Based on what we know about Schröder to this point of his career, he will struggle to share the court with the Thunder's All-Stars. He's had two encouraging seasons as a long-range shooter, the first coming in 2015-16, when he made 38.3 percent of his catch-and-shoot 3-point attempts, and the second coming in 2016-17, when he made 39.6 percent of his catch-and-shoot 3-point attempts. In his three other seasons with the Hawks, however, he made 30.3 percent of his catch-and-shoot 3-point attempts.

Schröder took 125 3-point attempts in those situations last season, only to knock down 35 of them ( 28.0 percent ). The majority of those were wide open , too. If he can't develop into a more reliable threat from the perimeter, Schröder's inability to space the floor will make it easier for teams to slow Westbrook and George down by clogging the paint.

Another area of concern for Schröder is defense. Despite his long arms and quick feet, the 24-year-old consistently checks out as one of the worst defenders at his position.

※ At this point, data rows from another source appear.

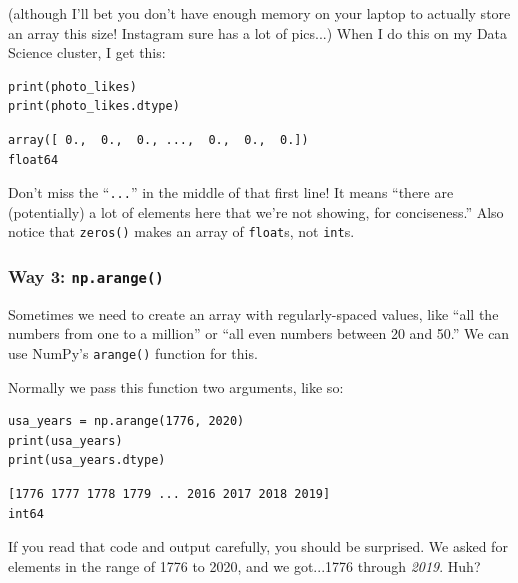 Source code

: (although I'll bet you don't have enough memory on your laptop to actually
store an array this size! Instagram sure has a lot of pics...) When I do this
on my Data Science cluster, I get this:

\begin{Verbatim}[fontsize=\small,samepage=true,frame=single,framesep=3mm]
print(photo_likes)
print(photo_likes.dtype)
\end{Verbatim}

\begin{Verbatim}[fontsize=\small,samepage=true,frame=leftline,framesep=5mm,framerule=1mm]
array([ 0.,  0.,  0., ...,  0.,  0.,  0.])
float64
\end{Verbatim}

Don't miss the ``\texttt{...}'' in the middle of that first line! It means
``there are (potentially) a lot of elements here that we're not showing, for
conciseness.'' Also notice that \texttt{zeros()} makes an array of
\texttt{float}s, not \texttt{int}s.


\subsubsection{Way 3: \texttt{np.arange()}}

Sometimes we need to create an array with regularly-spaced values, like ``all
the numbers from one to a million'' or ``all even numbers between 20 and 50.''
We can use NumPy's \texttt{arange()} function for this.

Normally we pass this function two arguments, like so:

\begin{Verbatim}[fontsize=\small,samepage=true,frame=single,framesep=3mm]
usa_years = np.arange(1776, 2020)
print(usa_years)
print(usa_years.dtype)
\end{Verbatim}

\begin{Verbatim}[fontsize=\small,samepage=true,frame=leftline,framesep=5mm,framerule=1mm]
[1776 1777 1778 1779 ... 2016 2017 2018 2019]
int64
\end{Verbatim}

If you read that code and output carefully, you should be surprised. We asked
for elements in the range of 1776 to 2020, and we got...1776 through
\textit{2019}. Huh?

Perhaps a new situation will motivate Schröder to be a more engaged defender. If it doesn't, the Thunder can at least hide him on that end of the floor in ways the Hawks couldn't by surrounding him with versatile defenders at every position, from Andre Roberson and George in the backcourt to Jerami Grant and Steven Adams in the frontcourt. His shortcomings on defense won't prevent him from being a solid backup in Oklahoma City, but it would limit his ceiling tremendously if he doesn't improve.

The combination makes Schröder a high-usage point guard with a tremendous amount of talent, albeit with glaring weaknesses as a shooter and a defender, making him a fascinating gamble for a Thunder team looking to compete with the Golden State Warriors and Houston Rockets next season.